2. Pumpkin spice isn't hurting you. If your loved one has a pumpkin spice problem, odds are he or she is still behaving like a decent human being. Other than maybe having an expensive coffee habit, pumpkin spice addicts are still generally productive members of society. Men don't stay out all night drinking pumpkin spice. Women don't ignore their children's needs because they're focused on nothing but getting their hands around a warm cup of that foamy goodness.
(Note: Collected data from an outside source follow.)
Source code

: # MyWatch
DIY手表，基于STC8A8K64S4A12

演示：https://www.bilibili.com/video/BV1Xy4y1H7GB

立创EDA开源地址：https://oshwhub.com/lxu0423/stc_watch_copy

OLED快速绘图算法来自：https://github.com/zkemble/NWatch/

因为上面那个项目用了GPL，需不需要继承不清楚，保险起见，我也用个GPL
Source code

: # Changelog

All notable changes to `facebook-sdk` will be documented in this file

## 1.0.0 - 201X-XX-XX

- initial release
Okay...well, maybe that second thing might be a problem for some.
3. Yes, there are pumpkin spice flavored bagels, cream cheeses, cookies, bakery products out the wazoo, body lotions, candles, condoms (yes, really...and ew...weirdos.) There is a lot of pumpkin spice stuff around...it's not going to take over the planet. It might seem like it's taking over Panera bread, though, but I gotta tell you, pumpkin spice baked goods don't suck. Pumpkin spice wants to be your friend. If it's not your thing, just deal for six weeks.
4. Psst...you know this stuff doesn't actually contain pumpkin, right? Can you chill out about this or does it make you hate pumpkin spice all the more? Do you think Starbucks is damaging pumpkin's reputation? And what is pumpkin, anyway... a fruit? A vegetable? A decorative product? I don't know. And...Starbucks claims their Pumpkin spice actually contains real pumpkin...truth or urban legend?
So. When it comes to fall, I think of pumpkin spice and I laugh because it seems like there are two kinds of people in this world: people who love pumpkin spice and people who love to hate it. Chill and find something else to appreciate about fall...the beauty of foliage, the heady smell of candy corn, or the fact that there's not a giant stream of sweat rolling down the back of your neck toward your butt.
It's only a flavor...it's just coffee, man.
Jill Robbins is a published author, and award winning writer, speaker and wine snob. She writes regularly on her blog, Ripped Jeans and Bifocals. You can keep up with her on Facebook and Twitterhttps://www.twitter.com/JillinIL.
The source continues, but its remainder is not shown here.